2. “The RCA report identifed that the format of discharge summaries provided to GPs by the ED department needed to be reviewed to ensure that actions to be undertaken by GPs were clearly identified. The results of this were to be audited. Following the inquest I was provided with an audit report. This report dated 13/9/21 revealed that the computer system could not be altered as had been hoped and therefore a change of practice was introduced instead. This required clinicians to document actions in a free text section with appropriate flagging for GPs. 20 cases were audited and only half met the standardised national guidance and 8 lacked a clear diagnosis & details of what was expected from GPs. Hamsphire Hospital Trust have informed me that further actions are being taken to address these deficiencies. However as it is now a year since the RCA report was prepared and over 2 years since Mr Daniel’s death I am concerned that this action is not being taken swiftly given the risks to patients.” Following your direction at the inquest hearing, for an update on the action set by the multi-agency Root Cause Analysis (RCA) investigation undertaken following the death of Mr Daniels, the Trust carried out an audit dated 13 September 2023 which identified the requirement for further action to be undertaken by the Trust. The Trust has commissioned a new computer system (Alcidion Miya Emergency) which is set to go live in July
2024. We are working with the developers to ensure that as a function of that system, ED clinicians will be prompted to automatically highlight to GP’s any patients who have abnormal blood results.
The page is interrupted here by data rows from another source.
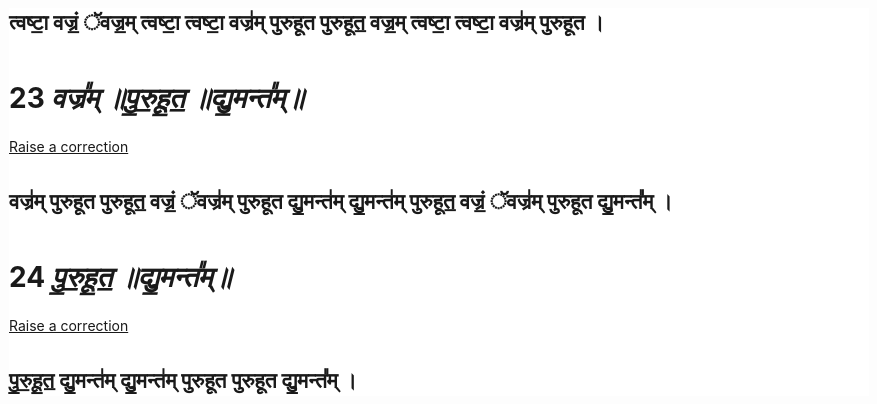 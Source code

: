 
## त्वष्टा॒ वज्रं॒ ॅवज्र॒म् त्वष्टा॒ त्वष्टा॒ वज्र॑म् पुरुहूत पुरुहूत॒ वज्र॒म् त्वष्टा॒ त्वष्टा॒ वज्र॑म् पुरुहूत । ##


# 23  _वज्र᳚म् ॥पु॒रु॒हू॒त॒ ॥द्यु॒मन्त᳚म्॥_ #  



 [Raise a correction](https://github.com/hvram1/baraha2unicode/issues/new?title=Panchasat+-+TS+1.6.12.6+Vakhyam+-23&body=%E0%A4%B5%E0%A4%9C%E0%A5%8D%E0%A4%B0%E1%B3%9A%E0%A4%AE%E0%A5%8D+%E0%A5%A5%E0%A4%AA%E0%A5%81%E0%A5%92%E0%A4%B0%E0%A5%81%E0%A5%92%E0%A4%B9%E0%A5%82%E0%A5%92%E0%A4%A4%E0%A5%92+%E0%A5%A5%E0%A4%A6%E0%A5%8D%E0%A4%AF%E0%A5%81%E0%A5%92%E0%A4%AE%E0%A4%A8%E0%A5%8D%E0%A4%A4%E1%B3%9A%E0%A4%AE%E0%A5%8D%E0%A5%A5%0A%0A%0A%E0%A4%B5%E0%A4%9C%E0%A5%8D%E0%A4%B0%E0%A5%91%E0%A4%AE%E0%A5%8D+%E0%A4%AA%E0%A5%81%E0%A4%B0%E0%A5%81%E0%A4%B9%E0%A5%82%E0%A4%A4+%E0%A4%AA%E0%A5%81%E0%A4%B0%E0%A5%81%E0%A4%B9%E0%A5%82%E0%A4%A4%E0%A5%92+%E0%A4%B5%E0%A4%9C%E0%A5%8D%E0%A4%B0%E0%A4%82%E0%A5%92+%E0%A5%85%E0%A4%B5%E0%A4%9C%E0%A5%8D%E0%A4%B0%E0%A5%91%E0%A4%AE%E0%A5%8D+%E0%A4%AA%E0%A5%81%E0%A4%B0%E0%A5%81%E0%A4%B9%E0%A5%82%E0%A4%A4+%E0%A4%A6%E0%A5%8D%E0%A4%AF%E0%A5%81%E0%A5%92%E0%A4%AE%E0%A4%A8%E0%A5%8D%E0%A4%A4%E0%A5%91%E0%A4%AE%E0%A5%8D+%E0%A4%A6%E0%A5%8D%E0%A4%AF%E0%A5%81%E0%A5%92%E0%A4%AE%E0%A4%A8%E0%A5%8D%E0%A4%A4%E0%A5%91%E0%A4%AE%E0%A5%8D+%E0%A4%AA%E0%A5%81%E0%A4%B0%E0%A5%81%E0%A4%B9%E0%A5%82%E0%A4%A4%E0%A5%92+%E0%A4%B5%E0%A4%9C%E0%A5%8D%E0%A4%B0%E0%A4%82%E0%A5%92+%E0%A5%85%E0%A4%B5%E0%A4%9C%E0%A5%8D%E0%A4%B0%E0%A5%91%E0%A4%AE%E0%A5%8D+%E0%A4%AA%E0%A5%81%E0%A4%B0%E0%A5%81%E0%A4%B9%E0%A5%82%E0%A4%A4+%E0%A4%A6%E0%A5%8D%E0%A4%AF%E0%A5%81%E0%A5%92%E0%A4%AE%E0%A4%A8%E0%A5%8D%E0%A4%A4%E1%B3%9A%E0%A4%AE%E0%A5%8D+%E0%A5%A4&labels=%E0%A4%A4%E0%A5%88%E0%A4%A4%E0%A5%8D%E0%A4%B0%E0%A4%BF%E0%A4%AF+%E0%A4%B8%E0%A4%82%E0%A4%B8%E0%A4%BF%E0%A4%A4%E0%A4%BE+%E0%A4%98%E0%A4%A8+%E0%A4%AA%E0%A4%BE%E0%A4%A0)

## वज्र॑म् पुरुहूत पुरुहूत॒ वज्रं॒ ॅवज्र॑म् पुरुहूत द्यु॒मन्त॑म् द्यु॒मन्त॑म् पुरुहूत॒ वज्रं॒ ॅवज्र॑म् पुरुहूत द्यु॒मन्त᳚म् । ##


# 24  _पु॒रु॒हू॒त॒ ॥द्यु॒मन्त᳚म्॥_ #  



 [Raise a correction](https://github.com/hvram1/baraha2unicode/issues/new?title=Panchasat+-+TS+1.6.12.6+Vakhyam+-24&body=%E0%A4%AA%E0%A5%81%E0%A5%92%E0%A4%B0%E0%A5%81%E0%A5%92%E0%A4%B9%E0%A5%82%E0%A5%92%E0%A4%A4%E0%A5%92+%E0%A5%A5%E0%A4%A6%E0%A5%8D%E0%A4%AF%E0%A5%81%E0%A5%92%E0%A4%AE%E0%A4%A8%E0%A5%8D%E0%A4%A4%E1%B3%9A%E0%A4%AE%E0%A5%8D%E0%A5%A5%0A%0A%0A%E0%A4%AA%E0%A5%81%E0%A5%92%E0%A4%B0%E0%A5%81%E0%A5%92%E0%A4%B9%E0%A5%82%E0%A5%92%E0%A4%A4%E0%A5%92+%E0%A4%A6%E0%A5%8D%E0%A4%AF%E0%A5%81%E0%A5%92%E0%A4%AE%E0%A4%A8%E0%A5%8D%E0%A4%A4%E0%A5%91%E0%A4%AE%E0%A5%8D+%E0%A4%A6%E0%A5%8D%E0%A4%AF%E0%A5%81%E0%A5%92%E0%A4%AE%E0%A4%A8%E0%A5%8D%E0%A4%A4%E0%A5%91%E0%A4%AE%E0%A5%8D+%E0%A4%AA%E0%A5%81%E0%A4%B0%E0%A5%81%E0%A4%B9%E0%A5%82%E0%A4%A4+%E0%A4%AA%E0%A5%81%E0%A4%B0%E0%A5%81%E0%A4%B9%E0%A5%82%E0%A4%A4+%E0%A4%A6%E0%A5%8D%E0%A4%AF%E0%A5%81%E0%A5%92%E0%A4%AE%E0%A4%A8%E0%A5%8D%E0%A4%A4%E1%B3%9A%E0%A4%AE%E0%A5%8D+%E0%A5%A4&labels=%E0%A4%A4%E0%A5%88%E0%A4%A4%E0%A5%8D%E0%A4%B0%E0%A4%BF%E0%A4%AF+%E0%A4%B8%E0%A4%82%E0%A4%B8%E0%A4%BF%E0%A4%A4%E0%A4%BE+%E0%A4%98%E0%A4%A8+%E0%A4%AA%E0%A4%BE%E0%A4%A0)

## पु॒रु॒हू॒त॒ द्यु॒मन्त॑म् द्यु॒मन्त॑म् पुरुहूत पुरुहूत द्यु॒मन्त᳚म् । ##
As there will be several months until full implementation of the new system, the Trust has worked with the IT service to ensure that patients with abnormal blood results will now be allocated a different discharge code, which will then prompt the administration team to physically print the abnormal blood results and attach them to the discharge letter before sending it on to the GP. GPs have been notified of this change via the GP liaison service as per enclosed correspondence. 2
ED clinicians have also been notified that they are required to continue to document significant findings and matters requiring GP attention, under a separate heading within the GP free text notes box, on the Patient First discharge summary. It was felt that compliance of this, as documented within the audit, was likely limited due to the turnover of trainee doctors. In order to ensure that all staff remain aware of this requirement the Trust is in the process of updating its junior doctors induction program to include the above changes in the discharge process. This with take effect from the next induction taking place on 6 December 2023. In order to monitor the impact of these actions the Trust will re-audit a random sample of discharge letters at three and six months. I would also like to take this opportunity to confirm that the recent introduction of the Patient Safety Incident Response Framework (PSIRF), the Trusts approach to investigation of patient safety incidents has changed. Actions in response may now take different forms, ensuring that actions are completed as soon as practicable, with more rapid action undertaken to respond to immediate risk. Developing safety actions in response to system issues identified in learning responses will be undertaken in a collaborative way. Safety actions will be written clearly and will follow SMART (specific, measurable, achievable, relevant, timebound) principles. A Trust-wide safety action log will be held with the aim of reducing duplication and disconnected safety actions. The implementation of safety actions will be overseen by the Divisions, with reporting to the Safety Action Delivery Group. This is a sub-group of the Patient Safety Improvement Group. The Patient Safety Improvement Group will monitor the timeliness and effectiveness of action implementation. This group will also support work to align quality improvement and patient safety approaches. I am confident that the combination of the changes will mitigate the risk of similar circumstances occurring in the future. Should there remain any further concerns, I would welcome the opportunity to address these for you.